Every place I've ever lived has been designed for that "average American family," with lots of bedrooms, living room, dining room, family room, etc. The problem was that I was a single person, not an average family. I needed space, but for hobbies, not people. And because I'm over 6'2", bending over to use sinks designed for children was a constant frustration. Over the years, I collected a list of things I would change if I could have my dream house. As I approached retirement, I realized time was running out for that house; it was now or never.
Dreams are not always perfect, however. I could never afford my dream house, a spacious Southern California home overlooking the Pacific Ocean. But I could afford a modest ranch house, with a 20-mile drive to the beach. It was a very long way from perfect, but it had potential.
This blog documents the process of turning that small average house into something that matches my lifestyle. It will be as close to my dream house as I can make it. I'm doing all the work myself to stretch my resources. By not hiring contractors, I can afford high quality materials, and I'll know the job is always done right.
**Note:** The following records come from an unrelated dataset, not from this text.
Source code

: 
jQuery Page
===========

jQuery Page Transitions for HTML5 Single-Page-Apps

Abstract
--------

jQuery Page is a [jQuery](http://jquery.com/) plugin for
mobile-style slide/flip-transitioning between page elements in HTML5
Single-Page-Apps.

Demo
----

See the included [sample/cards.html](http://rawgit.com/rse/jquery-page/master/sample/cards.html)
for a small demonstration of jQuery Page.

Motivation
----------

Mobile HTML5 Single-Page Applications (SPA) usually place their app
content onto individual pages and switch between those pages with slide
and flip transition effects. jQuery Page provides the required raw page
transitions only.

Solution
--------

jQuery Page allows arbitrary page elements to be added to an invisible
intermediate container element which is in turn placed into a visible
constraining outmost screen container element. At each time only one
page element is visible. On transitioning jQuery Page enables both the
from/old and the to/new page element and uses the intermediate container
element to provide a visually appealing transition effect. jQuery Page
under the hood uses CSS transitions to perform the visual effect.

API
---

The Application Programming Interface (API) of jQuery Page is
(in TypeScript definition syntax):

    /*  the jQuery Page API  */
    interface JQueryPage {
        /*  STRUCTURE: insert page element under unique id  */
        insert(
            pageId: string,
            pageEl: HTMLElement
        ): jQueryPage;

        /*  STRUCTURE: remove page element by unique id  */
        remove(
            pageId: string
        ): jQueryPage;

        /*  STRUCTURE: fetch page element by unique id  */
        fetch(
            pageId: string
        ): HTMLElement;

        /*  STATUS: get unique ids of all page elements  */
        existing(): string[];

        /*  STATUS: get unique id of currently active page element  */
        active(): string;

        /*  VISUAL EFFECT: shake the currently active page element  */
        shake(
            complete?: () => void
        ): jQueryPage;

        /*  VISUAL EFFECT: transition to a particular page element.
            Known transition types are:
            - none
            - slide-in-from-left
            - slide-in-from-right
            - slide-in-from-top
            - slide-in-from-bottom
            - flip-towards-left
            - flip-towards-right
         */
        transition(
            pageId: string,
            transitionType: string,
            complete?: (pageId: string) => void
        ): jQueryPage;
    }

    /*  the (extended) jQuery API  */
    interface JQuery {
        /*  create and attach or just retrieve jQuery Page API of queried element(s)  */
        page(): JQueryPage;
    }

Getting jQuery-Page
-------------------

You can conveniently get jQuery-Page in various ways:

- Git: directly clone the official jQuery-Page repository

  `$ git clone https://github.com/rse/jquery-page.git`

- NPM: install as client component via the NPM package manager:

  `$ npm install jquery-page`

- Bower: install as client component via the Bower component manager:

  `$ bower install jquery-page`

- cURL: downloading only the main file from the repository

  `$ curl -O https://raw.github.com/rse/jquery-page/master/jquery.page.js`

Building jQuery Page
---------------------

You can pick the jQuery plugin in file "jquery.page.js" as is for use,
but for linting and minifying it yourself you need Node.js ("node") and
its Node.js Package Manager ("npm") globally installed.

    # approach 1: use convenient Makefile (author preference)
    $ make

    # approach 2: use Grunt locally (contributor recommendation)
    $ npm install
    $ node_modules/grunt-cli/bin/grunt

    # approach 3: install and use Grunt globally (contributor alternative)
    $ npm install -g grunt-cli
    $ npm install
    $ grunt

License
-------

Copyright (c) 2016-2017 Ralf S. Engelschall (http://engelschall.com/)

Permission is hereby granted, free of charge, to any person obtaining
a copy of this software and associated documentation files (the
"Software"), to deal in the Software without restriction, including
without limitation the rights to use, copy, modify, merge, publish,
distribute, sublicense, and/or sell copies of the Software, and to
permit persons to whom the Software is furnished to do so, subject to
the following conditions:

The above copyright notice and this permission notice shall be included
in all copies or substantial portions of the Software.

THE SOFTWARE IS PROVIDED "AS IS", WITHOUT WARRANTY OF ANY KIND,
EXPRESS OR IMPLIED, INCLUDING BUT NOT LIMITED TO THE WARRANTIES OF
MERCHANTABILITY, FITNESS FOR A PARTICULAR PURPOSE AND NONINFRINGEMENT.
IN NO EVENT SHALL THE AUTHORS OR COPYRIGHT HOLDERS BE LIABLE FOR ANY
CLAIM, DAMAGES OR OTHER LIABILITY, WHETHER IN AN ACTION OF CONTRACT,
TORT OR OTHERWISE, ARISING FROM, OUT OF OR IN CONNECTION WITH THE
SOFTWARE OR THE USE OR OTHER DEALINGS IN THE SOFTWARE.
The remodeling will be my primary avocation for a few years, even as I try to fit in my writing and other hobbies.
It promises to be an interesting journey, and a challenging one!
Saturday, February 10, 2018
When I began to cut out the pieces for the cabinets, I noticed that my expensive sheets of plywood had warped. Cutting them was not a problem, but cutting the dados (grooves) and interlocking tongues was. Before making these cuts, I adjust the position and depth of the cut, using scrap pieces plywood. But pushing the whole cabinet parts through the dado blade becomes a problem when the piece is bowed up. You have to push down hard to keep the plywood flat against the table, all the while repositioning your hands to feed the piece through the blade. If the plywood rises up as you shift your hands, the groove will be cut too shallow.
So some pieces needed to be run through multiple times.
The bigger problem was that warped (curved) cabinet sides do not slide into straight dados. That meant I had to clamp a 2x4 on the edge of the plywood to straighten it, and then insert the tenon into the dado. But then, as I discovered to my dismay, when I removed the 2x4, the plywood sprung back and tore out the side of the dado.
So then I had to glue that together. The drawer slides also demanded straight cabinet sides. As a solution, I had to cut twenty wood cleats (for the two cabinets) that I could glue and screw onto the warped plywood, and then glue and screw the curved plywood to the straight cleats.
That worked, but it meant that instead of assembling the whole cabinet in one step, I would have to assemble a couple of pieces at a time, and then wait a day until the glue dried to full strength before adding another piece. Lots of clamps to keep everything straight. And keeping the 2x4 clamped to the warped plywood until that joint was fully dry.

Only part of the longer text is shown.